A major burden of epilepsy is its inherent unpredictability, not only for seizures and lifetime course of the disease but also because the unpredictability in the effectiveness of antiepileptic drugs (AEDs). Patients often trial multiple drug combinations over many months or years and still fail to achieve full relief from seizures. Epilepsy is sometimes considered a disease of neuronal hyperexcitability, and many AEDs seem to work by decreasing neuronal excitability. Yet AEDs that are effective in some patients may be ineffective or indeed exacerbate seizures in others. In this article, we look specifically at carbamazepine and phenytoin. Both drugs are used primarily for management of complex partial seizures and less commonly for other seizure types. Both drugs reliably exacerbate absence seizures (Lerman, 1986; Perucca et al., 1998; Liu et al., 2006) and can also increase seizure frequency and type in other generalized epilepsy syndromes. In corticohippocampal slices from postnatal day 7 rats, in which seizure-like activity was induced by low magnesium, carbamazepine effects were highly labile. In some experiments, the drug had no effect, whereas in others the patterns of seizures were altered with tonic-like phases decreasing but with an increase in interictal discharges (Quilichini et al., 2003). In the same preparation, phenytoin was mostly without effect. In organotypic hippocampal slices, both carbamazepine and phenytoin also produced complex changes in seizure-like activity. The duration of tonic- and clonic-like events decreased but their frequency increased (Quilichini et al., 2003). These data demonstrate that effects of AEDs are complex and cannot be predicted by application of the simple idea that they reduce neuronal excitability. As we have shown when modeling the effects of epilepsy mutations (Thomas et al., 2009, 2010), there are multiple levels of positive and negative feedback that can be potentially modulated, and the net result on neuron and network activity cannot be predicted by intuitive arguments.
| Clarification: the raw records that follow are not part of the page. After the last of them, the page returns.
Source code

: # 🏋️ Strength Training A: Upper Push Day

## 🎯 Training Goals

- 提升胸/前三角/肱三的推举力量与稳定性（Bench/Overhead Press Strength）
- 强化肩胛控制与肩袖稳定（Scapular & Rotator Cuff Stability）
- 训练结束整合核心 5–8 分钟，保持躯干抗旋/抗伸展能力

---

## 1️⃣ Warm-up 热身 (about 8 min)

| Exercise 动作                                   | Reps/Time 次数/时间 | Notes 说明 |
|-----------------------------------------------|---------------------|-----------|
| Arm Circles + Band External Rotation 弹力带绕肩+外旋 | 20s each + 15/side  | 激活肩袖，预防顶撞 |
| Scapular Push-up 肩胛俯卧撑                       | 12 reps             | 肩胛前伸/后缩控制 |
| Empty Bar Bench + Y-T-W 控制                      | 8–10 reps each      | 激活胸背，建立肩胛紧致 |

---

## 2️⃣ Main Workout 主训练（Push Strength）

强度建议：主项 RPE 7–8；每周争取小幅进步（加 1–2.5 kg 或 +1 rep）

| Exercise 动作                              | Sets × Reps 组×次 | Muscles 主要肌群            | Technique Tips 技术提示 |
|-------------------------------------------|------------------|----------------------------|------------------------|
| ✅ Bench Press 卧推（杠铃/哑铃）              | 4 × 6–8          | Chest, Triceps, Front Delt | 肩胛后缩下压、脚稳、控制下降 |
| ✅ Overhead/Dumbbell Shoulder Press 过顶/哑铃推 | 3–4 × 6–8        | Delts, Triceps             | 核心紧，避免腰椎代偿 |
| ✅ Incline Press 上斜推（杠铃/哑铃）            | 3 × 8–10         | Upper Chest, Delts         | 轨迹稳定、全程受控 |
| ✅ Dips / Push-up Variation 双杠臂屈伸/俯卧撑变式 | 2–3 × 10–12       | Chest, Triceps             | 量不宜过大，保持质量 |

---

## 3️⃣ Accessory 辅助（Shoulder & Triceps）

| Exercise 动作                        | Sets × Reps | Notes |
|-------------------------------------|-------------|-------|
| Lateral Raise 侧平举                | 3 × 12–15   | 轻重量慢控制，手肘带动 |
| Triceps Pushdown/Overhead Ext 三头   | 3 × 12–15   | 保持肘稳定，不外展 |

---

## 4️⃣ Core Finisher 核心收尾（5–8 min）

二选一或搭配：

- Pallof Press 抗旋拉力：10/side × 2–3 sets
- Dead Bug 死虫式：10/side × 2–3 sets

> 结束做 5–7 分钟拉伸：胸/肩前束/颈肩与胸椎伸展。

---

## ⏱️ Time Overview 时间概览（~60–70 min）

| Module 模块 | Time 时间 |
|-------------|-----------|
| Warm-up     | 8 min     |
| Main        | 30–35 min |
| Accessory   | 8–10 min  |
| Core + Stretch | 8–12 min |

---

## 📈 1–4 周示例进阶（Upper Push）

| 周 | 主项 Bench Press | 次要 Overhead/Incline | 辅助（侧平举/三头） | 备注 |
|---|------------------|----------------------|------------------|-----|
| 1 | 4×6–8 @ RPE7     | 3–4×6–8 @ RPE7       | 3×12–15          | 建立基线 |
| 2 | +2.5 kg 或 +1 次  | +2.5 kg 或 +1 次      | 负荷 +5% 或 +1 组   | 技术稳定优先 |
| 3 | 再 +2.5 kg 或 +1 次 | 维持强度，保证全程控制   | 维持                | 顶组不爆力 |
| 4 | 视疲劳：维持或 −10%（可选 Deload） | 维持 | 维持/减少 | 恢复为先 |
Sodium channels are critical for action potential (AP) initiation and propagation; they are expressed in higher quantities than other channel types, and mutations cause epilepsy (Escayg & Goldin, 2010). As a consequence, drugs that target sodium channels are among the most common AEDs prescribed. Carbamazepine and phenytoin, along with oxcarbazepine, eslicarbazepine, lamotrigine, valproate, zonisamide, furosemide, and lacosamide, all block sodium channels as part of their proposed mechanism of action. Most drugs seem to prolong recovery from inactivation (Kuo & Bean, 1994; Kuo et al., 1997). Definitive experiments studying the effects of carbamazepine and phenytoin in hippocampal neurons have shown that these drugs bind infrequently to channels at membrane potentials typical of resting neurons and bind frequently when neurons are depolarized (Kuo & Bean, 1994; Kuo et al., 1997). Block develops slowly compared to open times suggesting that the drugs bind preferentially to an inactivated state. Furthermore, the kinetics are distinguishably faster than slow inactivation suggesting that the drugs bind specifically to the fast inactivated state. Both carbamazepine and phenytoin have qualitatively similar effects on sodium channels but are quantitatively different.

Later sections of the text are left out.